A shooting at a Colorado Springs Planned Parenthood clinic yesterday left three people dead and 12 injured.
The accused shooter, Robert Lewis Dear, is in custody.
Among the dead is Garrett Swasey, a member of the University of Colorado-Colorado Springs police force.
President Barack Obama released a statement that reads in part:
"This is not normal. We can't let it become normal. If we truly care about this — if we're going to offer up our thoughts and prayers again, for God knows how many times, with a truly clean conscience — then we have to do something about the easy accessibility of weapons of war on our streets to people who have no business wielding them. Period. Enough is enough.
On his Facebook page, The Blaze's Glenn Beck, who opposes abortion, posted an eloquent and heart-felt message that reads in part:
I don't understand the mind set of anyone who kills in the name of God.
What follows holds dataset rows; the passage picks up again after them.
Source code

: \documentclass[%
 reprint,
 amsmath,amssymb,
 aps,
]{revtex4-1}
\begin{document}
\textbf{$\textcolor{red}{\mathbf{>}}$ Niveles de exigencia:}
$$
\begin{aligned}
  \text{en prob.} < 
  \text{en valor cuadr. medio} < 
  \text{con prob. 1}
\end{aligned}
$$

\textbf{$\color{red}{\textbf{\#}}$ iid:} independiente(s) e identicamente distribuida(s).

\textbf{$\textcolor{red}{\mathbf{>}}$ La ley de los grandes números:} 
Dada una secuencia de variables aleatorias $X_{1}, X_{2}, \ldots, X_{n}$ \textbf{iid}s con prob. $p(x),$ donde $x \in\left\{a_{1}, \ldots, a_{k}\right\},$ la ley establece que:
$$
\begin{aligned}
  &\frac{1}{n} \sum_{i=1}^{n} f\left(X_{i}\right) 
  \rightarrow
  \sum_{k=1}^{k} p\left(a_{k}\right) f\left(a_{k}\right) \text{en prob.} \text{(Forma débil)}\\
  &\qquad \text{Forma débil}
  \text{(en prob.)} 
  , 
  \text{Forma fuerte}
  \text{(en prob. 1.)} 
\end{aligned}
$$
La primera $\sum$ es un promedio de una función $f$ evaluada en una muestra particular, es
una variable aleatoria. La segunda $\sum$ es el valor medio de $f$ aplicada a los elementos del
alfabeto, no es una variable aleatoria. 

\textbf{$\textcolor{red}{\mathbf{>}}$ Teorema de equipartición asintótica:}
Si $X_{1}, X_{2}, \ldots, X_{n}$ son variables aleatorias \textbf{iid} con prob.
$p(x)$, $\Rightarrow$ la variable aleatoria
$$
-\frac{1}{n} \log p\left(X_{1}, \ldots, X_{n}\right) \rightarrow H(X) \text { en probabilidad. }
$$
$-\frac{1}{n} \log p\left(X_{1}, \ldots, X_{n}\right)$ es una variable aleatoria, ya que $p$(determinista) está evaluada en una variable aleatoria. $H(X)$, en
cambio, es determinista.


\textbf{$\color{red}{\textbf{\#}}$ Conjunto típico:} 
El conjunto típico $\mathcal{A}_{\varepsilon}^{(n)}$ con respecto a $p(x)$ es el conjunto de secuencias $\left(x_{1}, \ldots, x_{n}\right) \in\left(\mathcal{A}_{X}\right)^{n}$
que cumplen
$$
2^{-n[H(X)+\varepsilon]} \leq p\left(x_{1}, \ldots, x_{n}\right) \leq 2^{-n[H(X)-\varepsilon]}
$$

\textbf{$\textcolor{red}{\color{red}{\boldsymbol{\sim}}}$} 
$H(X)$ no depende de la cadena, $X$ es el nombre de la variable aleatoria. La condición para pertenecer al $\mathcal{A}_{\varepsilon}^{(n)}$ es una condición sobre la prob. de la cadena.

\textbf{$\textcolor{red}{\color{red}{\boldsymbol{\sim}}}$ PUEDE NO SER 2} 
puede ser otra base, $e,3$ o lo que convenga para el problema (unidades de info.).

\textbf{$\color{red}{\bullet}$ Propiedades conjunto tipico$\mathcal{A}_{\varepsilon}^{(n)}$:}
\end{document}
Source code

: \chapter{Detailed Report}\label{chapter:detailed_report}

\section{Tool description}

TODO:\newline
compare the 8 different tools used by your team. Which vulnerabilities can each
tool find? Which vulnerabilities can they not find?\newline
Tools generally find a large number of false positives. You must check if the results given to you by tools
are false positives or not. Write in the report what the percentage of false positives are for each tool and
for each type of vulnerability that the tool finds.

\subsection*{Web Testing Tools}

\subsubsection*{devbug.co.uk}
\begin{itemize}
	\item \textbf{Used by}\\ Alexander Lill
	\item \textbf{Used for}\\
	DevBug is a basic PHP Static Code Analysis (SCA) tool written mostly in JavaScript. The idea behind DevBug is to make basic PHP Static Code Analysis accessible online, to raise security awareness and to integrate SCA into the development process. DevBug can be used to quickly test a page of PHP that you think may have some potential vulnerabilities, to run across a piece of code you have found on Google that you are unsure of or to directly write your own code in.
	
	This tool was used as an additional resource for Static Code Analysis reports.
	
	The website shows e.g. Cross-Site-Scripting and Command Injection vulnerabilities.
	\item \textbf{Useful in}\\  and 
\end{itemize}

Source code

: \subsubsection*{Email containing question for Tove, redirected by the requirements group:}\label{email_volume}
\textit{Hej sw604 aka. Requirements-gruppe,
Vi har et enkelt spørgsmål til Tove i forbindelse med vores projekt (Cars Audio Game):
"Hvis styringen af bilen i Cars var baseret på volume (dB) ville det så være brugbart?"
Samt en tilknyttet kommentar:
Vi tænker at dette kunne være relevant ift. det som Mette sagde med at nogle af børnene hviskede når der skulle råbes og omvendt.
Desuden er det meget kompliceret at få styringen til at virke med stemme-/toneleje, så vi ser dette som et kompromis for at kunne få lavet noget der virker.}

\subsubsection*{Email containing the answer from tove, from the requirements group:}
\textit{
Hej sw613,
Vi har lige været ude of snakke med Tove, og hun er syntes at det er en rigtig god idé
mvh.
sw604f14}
Be it Isis or someone who shoots at a planned parenthood facility.
I just saw the news and I know more will become clear as the hours pass but NOTHING JUSTIFIES THIS.
Darkness cannot bring light and only love will defeat hatred.
This shooter should be received with the same welcome that the right would welcome the Fort Hood killer.
The killer would say, "planned parenthood is murdering children." The killer has failed to understand he is murdering humans too.
All life matters!
Planned Parenthood of the Rocky Mountains (PPRM), which operated the facility, issued this statement:
"The information regarding the gunman's motive remains unknown as does whether Planned Parenthood was targeted deliberately. PPRM's top priority will always be the safety of our patients and staff. We maintain strong security measures and always work closely with law enforcement agencies to ensure our very strong safety record.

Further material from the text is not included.